Czy państwo w kryzysie zda egzamin?
Treść
Wszystkie kluby poselskie poparły rządowy projekt ustawy o rezerwach strategicznych. Dotyczy on m.in. sposobu przechowywania różnych surowców i materiałów na wypadek zagrożenia bezpieczeństwa państwa lub klęski żywiołowej.
- Będziemy popierać ten projekt - zapewnia poseł Adam Rogacki (PiS), który wygłosił wczoraj oświadczenie w imieniu swojego klubu. Zauważa jednak, że "projekty rządowe mają słuszne założenia, natomiast jest kłopot z ich realizacją w praktyce". - Chociaż w tym przypadku chcielibyśmy, żeby ten akurat miał zastosowanie jak najrzadziej - twierdzi Rogacki. Nie ukrywa, że był rozczarowany informacją, jakiej udzielił na Sali Plenarnej Sejmu przedstawiciel rządu Dariusz Bogdan, wiceminister gospodarki. - Pomimo dwukrotnego zapytania pana ministra o wysokość środków w budżecie na uzupełnienie rezerw strategicznych w 2011 r. i o to, czy są one uzupełniane na bieżąco, nie otrzymałem żadnej odpowiedzi - oznajmia poseł. Wskazuje, że wiele z nich zostało wykorzystanych podczas tegorocznych powodzi. Bez względu na skąpe odpowiedzi reprezentanta strony rządowej wszystkie kluby parlamentarne, mając na uwadze tegoroczne dramatyczne powodzie w kraju, poparły projekt ustawy.

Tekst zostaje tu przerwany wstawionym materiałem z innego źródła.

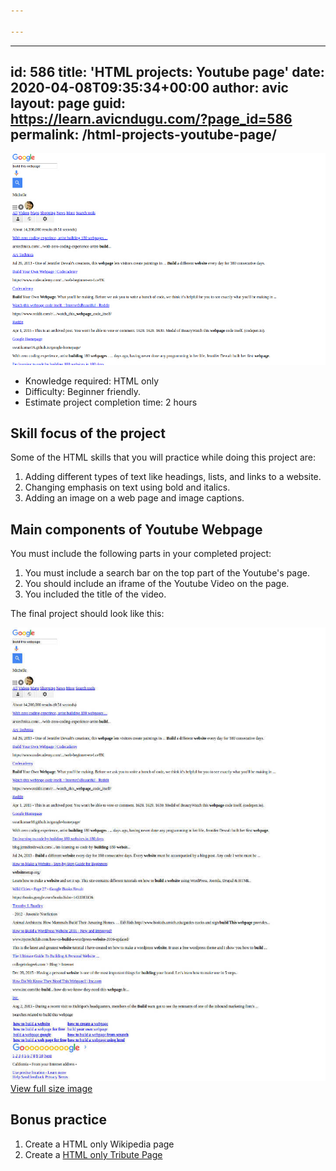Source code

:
 ```yaml
---

---
```


---
id: 586
title: 'HTML projects: Youtube page'
date: 2020-04-08T09:35:34+00:00
author: avic
layout: page
guid: https://learn.avicndugu.com/?page_id=586
permalink: /html-projects-youtube-page/
---
<div id="content" class="site-content">
  <div id="primary" class="content-area">
    <article id="post-583" class="post-583 page type-page status-publish hentry"> 
    <img src="/public/2020/google-search-result-main-image.jpg">
    <div class="entry-content">
      <ul>
        <li>
          Knowledge required: HTML only
        </li>
        <li>
          Difficulty: Beginner friendly.
        </li>
        <li>
          Estimate project completion time: 2 hours
        </li>
      </ul>
      <h2>
        Skill focus of the project
      </h2>
      <p>
        Some of the HTML skills that you will practice while doing this project are:
      </p>
      <ol>
        <li>
          Adding different types of text like headings, lists, and links to a website.
        </li>
        <li>
          Changing emphasis on text using bold and italics.
        </li>
        <li>
          Adding an image on a web page and image captions.
        </li>
      </ol>
      <h2>
        Main components of Youtube Webpage
      </h2>
      <p>
        You must include the following parts in your completed project:
      </p>
      <ol>
        <li>
          You must include a search bar on the top part of the Youtube's page.
        </li>
        <li>
          You should include an iframe of the Youtube Video on the page.
        </li>
        <li>
          You included the title of the video.
        </li>
      </ol>
      <p>
        The final project should look like this:
      </p>
        <img src="/public/2020/google-search-result.jpg">
      <a href="https://raw.githubusercontent.com/avicndugu/practice-projects-html/master/screenshots/screencapture-htmlpreview-github-io-2020-04-02-14_05_47.jpg">View full size image</a>
      <h2>
        Bonus practice
      </h2>
      <ol>
        <li>
          Create a HTML only Wikipedia page
        </li>
        <li>
          Create a <a href="https://learn.avicndugu.com/html-projects-tribute-page/">HTML only Tribute Page</a>
        </li>
      </ol>
    </div></article> 
  </div>
</div>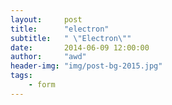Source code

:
 ```yaml
---
layout:     post
title:      "electron"
subtitle:   " \"Electron\""
date:       2014-06-09 12:00:00
author:     "awd"
header-img: "img/post-bg-2015.jpg"
tags:
    - form
---
```

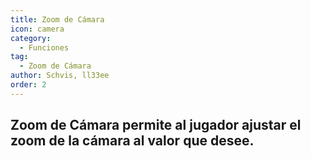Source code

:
```yaml
---
title: Zoom de Cámara
icon: camera
category:
  - Funciones
tag:
  - Zoom de Cámara
author: Schvis, ll33ee
order: 2
---
```


## Zoom de Cámara permite al jugador ajustar el zoom de la cámara al valor que desee.
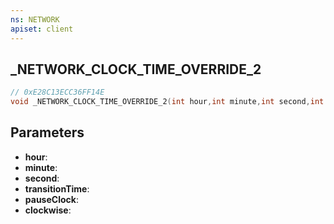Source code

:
 ```yaml
---
ns: NETWORK
apiset: client
---
```

## _NETWORK_CLOCK_TIME_OVERRIDE_2

```c
// 0xE28C13ECC36FF14E
void _NETWORK_CLOCK_TIME_OVERRIDE_2(int hour,int minute,int second,int transitionTime,BOOL pauseClock,BOOL clockwise);
```


## Parameters
* **hour**:
* **minute**:
* **second**:
* **transitionTime**:
* **pauseClock**:
* **clockwise**:



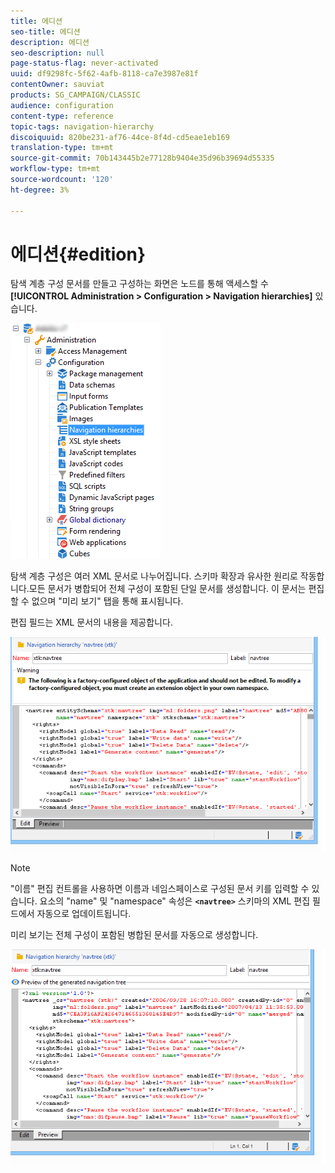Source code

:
 ```yaml
---
title: 에디션
seo-title: 에디션
description: 에디션
seo-description: null
page-status-flag: never-activated
uuid: df9298fc-5f62-4afb-8118-ca7e3987e81f
contentOwner: sauviat
products: SG_CAMPAIGN/CLASSIC
audience: configuration
content-type: reference
topic-tags: navigation-hierarchy
discoiquuid: 820be231-af76-44ce-8f4d-cd5eae1eb169
translation-type: tm+mt
source-git-commit: 70b143445b2e77128b9404e35d96b39694d55335
workflow-type: tm+mt
source-wordcount: '120'
ht-degree: 3%

---
```



# 에디션{#edition}

탐색 계층 구성 문서를 만들고 구성하는 화면은 노드를 통해 액세스할 수 **[!UICONTROL Administration > Configuration > Navigation hierarchies]** 있습니다.

![](assets/d_ncs_integration_navigation_arbo.png)

탐색 계층 구성은 여러 XML 문서로 나누어집니다. 스키마 확장과 유사한 원리로 작동합니다.모든 문서가 병합되어 전체 구성이 포함된 단일 문서를 생성합니다. 이 문서는 편집할 수 없으며 &quot;미리 보기&quot; 탭을 통해 표시됩니다.

편집 필드는 XML 문서의 내용을 제공합니다.

![](assets/d_ncs_integration_navigation_edit.png)

>[!NOTE]
>
>&quot;이름&quot; 편집 컨트롤을 사용하면 이름과 네임스페이스로 구성된 문서 키를 입력할 수 있습니다. 요소의 &quot;name&quot; 및 &quot;namespace&quot; 속성은 **`<navtree>`** 스키마의 XML 편집 필드에서 자동으로 업데이트됩니다.

미리 보기는 전체 구성이 포함된 병합된 문서를 자동으로 생성합니다.

![](assets/d_ncs_integration_navigation_preview.png)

Poseł Piotr Cieśliński (PO) podkreśla, że stoimy obecnie przed koniecznością uaktualnienia regulacji prawnych z 1996 r. ustawy o rezerwach państwowych. - Musimy iść z duchem czasu, wymagają one przeformułowania. Podstawową sprawą jest to, że przede wszystkim te nowe rozwiązania uwzględniają zmiany funkcjonowania gospodarki z centralnie sterowanej na rynkową w obszarze Unii Europejskiej - podkreśla Cieśliński. Również poseł Jan Kamiński (PSL) pozytywnie ocenia projekt. - Ustawa porządkuje rezerwy strategiczne. Nie ma już podziału na gospodarcze i mobilizacyjne. Pozostają jedne - strategiczne - i teraz szczególnie jest ważne, że będzie to skupione w jednych rękach. Nie ma kilku decydentów - oznajmia Kamiński.
Rezerwy strategiczne stanowią wyodrębniony majątek Skarbu Państwa. Tworzy się je na wypadek m.in. zagrożenia bezpieczeństwa i obronności państwa.